South Korean lobbyist (1935–2024)

Tongsun Park (March 16, 1935 – September 19, 2024) was a South Korean lobbyist. He was involved in two political money-related scandals: Koreagate scandal in the 1970s, and the Oil-for-Food Program scandal of the 2000s. Park had a reputation as the "Asian Great Gatsby".

==Koreagate==
In 1976, Park was charged with bribing members of the U.S. Congress, using money from the South Korean government, in a successful effort to convince the United States government to keep U.S. troops in South Korea. In 1977, he was indicted by a U.S. District Court on thirty-six counts, including bribery, illegal campaign contributions, mail fraud, racketeering, and failure to register as an agent of the Korean Central Intelligence Agency. He avoided a federal trial by testifying to the court in exchange for immunity. His testimony did not have a major impact, though it led to three members of Congress getting reprimanded, and may have convinced Speaker of the House Carl Albert not to seek re-election. One of the implicated former representatives, Otto Passman of Louisiana's 5th congressional district around Monroe, was charged with conspiracy, bribery, acceptance of an illegal gratuity, and income tax evasion. When his trial was moved from Washington, D.C., to Monroe, Passman was quickly acquitted.

==Oil-for-food scandal==
In 1992, Park was approached by Samir Vincent, an Iraqi-born American who was lobbying unofficially on behalf of the Saddam Hussein regime, to try to create a program that would bypass the United Nations-approved economic sanctions of Iraq that had started in 1991. Park agreed, requesting a payment of US$10 million for his effort, to which Vincent agreed. Park served as a liaison between Vincent and then-United Nations Secretary-General Boutros Boutros-Ghali, with whom Park was friendly. In late 1996, partly as a result of Park's lobbying efforts, the U.N. Oil-for-Food Program began. After 1997, when Kofi Annan became the new secretary-general, the government of Iraq dropped its ties with Park, but by then Park had received about US$2 million in payments.

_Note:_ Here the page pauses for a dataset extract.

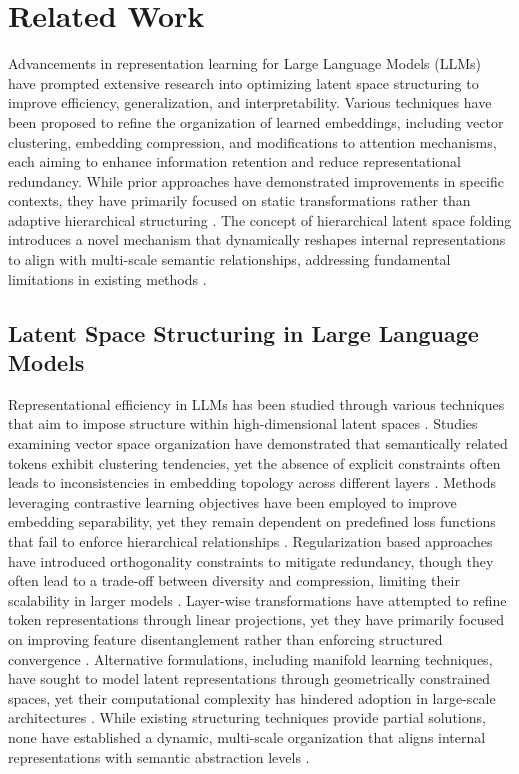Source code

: \section{Related Work}
Advancements in representation learning for Large Language Models (LLMs) have prompted extensive research into optimizing latent space structuring to improve efficiency, generalization, and interpretability. Various techniques have been proposed to refine the organization of learned embeddings, including vector clustering, embedding compression, and modifications to attention mechanisms, each aiming to enhance information retention and reduce representational redundancy. While prior approaches have demonstrated improvements in specific contexts, they have primarily focused on static transformations rather than adaptive hierarchical structuring \cite{troy2024dynamic}. The concept of hierarchical latent space folding introduces a novel mechanism that dynamically reshapes internal representations to align with multi-scale semantic relationships, addressing fundamental limitations in existing methods \cite{mccartney2024introducing}. 

\subsection{Latent Space Structuring in Large Language Models}

Representational efficiency in LLMs has been studied through various techniques that aim to impose structure within high-dimensional latent spaces \cite{lemal2024dynamic}. Studies examining vector space organization have demonstrated that semantically related tokens exhibit clustering tendencies, yet the absence of explicit constraints often leads to inconsistencies in embedding topology across different layers \cite{ hu2024dynamic}. Methods leveraging contrastive learning objectives have been employed to improve embedding separability, yet they remain dependent on predefined loss functions that fail to enforce hierarchical relationships \cite{kiritani2024mitigating}. Regularization based approaches have introduced orthogonality constraints to mitigate redundancy, though they often lead to a trade-off between diversity and compression, limiting their scalability in larger models \cite{wilson2024contextual}. Layer-wise transformations have attempted to refine token representations through linear projections, yet they have primarily focused on improving feature disentanglement rather than enforcing structured convergence \cite{yuan2024comparative}. Alternative formulations, including manifold learning techniques, have sought to model latent representations through geometrically constrained spaces, yet their computational complexity has hindered adoption in large-scale architectures \cite{giacomozzi2024innovative, monafal2024optimizing}. While existing structuring techniques provide partial solutions, none have established a dynamic, multi-scale organization that aligns internal representations with semantic abstraction levels \cite{vaillancourt2024instruction}.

In 2005 Park was accused of acting as an intermediary with corrupt United Nations officials in the oil-for-food conspiracy orchestrated by Saddam Hussein. His name surfaced as part of investigations into the Oil-for-Food scandal. In July 2006 he was convicted in a U.S. federal court on conspiracy charges. He became the first person convicted through the oil-for-food investigation. On February 22, 2007, he was sentenced to five years in prison. He also was fined $15,000 and required to forfeit $1,200,000. According to the Federal Bureau of Prisons Website, he was released from prison on September 10, 2008. The next day, he left the United States for South Korea.

==Social life==
In 1966, Park founded The Georgetown Club at 1530 Wisconsin Ave NW. He was known for throwing parties in his social club which is now turned into a private restaurant. By the 1970s, his wealth of expensive homes, worldwide jet travel and a consulting firm (Parkington International Inc.) grew his influence among his connections and friends.

==Personal life and death==
Born in Sunchon, Korea, Empire of Japan on March 16, 1935, Park died in Yongsan, Seoul on September 19, 2024, at the age of 89.